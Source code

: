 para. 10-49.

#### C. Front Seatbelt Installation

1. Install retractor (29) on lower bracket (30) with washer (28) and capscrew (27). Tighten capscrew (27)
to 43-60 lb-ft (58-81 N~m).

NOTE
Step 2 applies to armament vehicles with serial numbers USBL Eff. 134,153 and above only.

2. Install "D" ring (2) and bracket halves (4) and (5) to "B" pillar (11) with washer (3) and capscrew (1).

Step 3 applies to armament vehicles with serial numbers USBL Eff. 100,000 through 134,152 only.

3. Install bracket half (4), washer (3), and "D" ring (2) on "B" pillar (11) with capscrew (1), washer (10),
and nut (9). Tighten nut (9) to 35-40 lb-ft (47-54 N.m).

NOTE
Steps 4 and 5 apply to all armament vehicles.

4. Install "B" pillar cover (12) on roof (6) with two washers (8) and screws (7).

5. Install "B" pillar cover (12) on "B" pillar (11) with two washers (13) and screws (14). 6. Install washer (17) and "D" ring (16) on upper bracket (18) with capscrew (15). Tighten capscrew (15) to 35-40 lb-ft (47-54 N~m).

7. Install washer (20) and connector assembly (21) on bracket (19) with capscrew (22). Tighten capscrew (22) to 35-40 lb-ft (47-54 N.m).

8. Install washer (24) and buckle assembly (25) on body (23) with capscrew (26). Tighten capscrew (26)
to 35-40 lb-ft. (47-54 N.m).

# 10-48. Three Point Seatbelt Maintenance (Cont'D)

**Prompt**:
Look through the entries above and quote exactly the lines from the line with "Step 2 applies" to the line with "and screws (7).", counting both of those lines.

**Exercise response**:
Step 2 applies to armament vehicles with serial numbers USBL Eff. 134,153 and above only.

2. Install "D" ring (2) and bracket halves (4) and (5) to "B" pillar (11) with washer (3) and capscrew (1).

Step 3 applies to armament vehicles with serial numbers USBL Eff. 100,000 through 134,152 only.

3. Install bracket half (4), washer (3), and "D" ring (2) on "B" pillar (11) with capscrew (1), washer (10),
and nut (9). Tighten nut (9) to 35-40 lb-ft (47-54 N.m).

NOTE
Steps 4 and 5 apply to all armament vehicles.

4. Install "B" pillar cover (12) on roof (6) with two washers (8) and screws (7).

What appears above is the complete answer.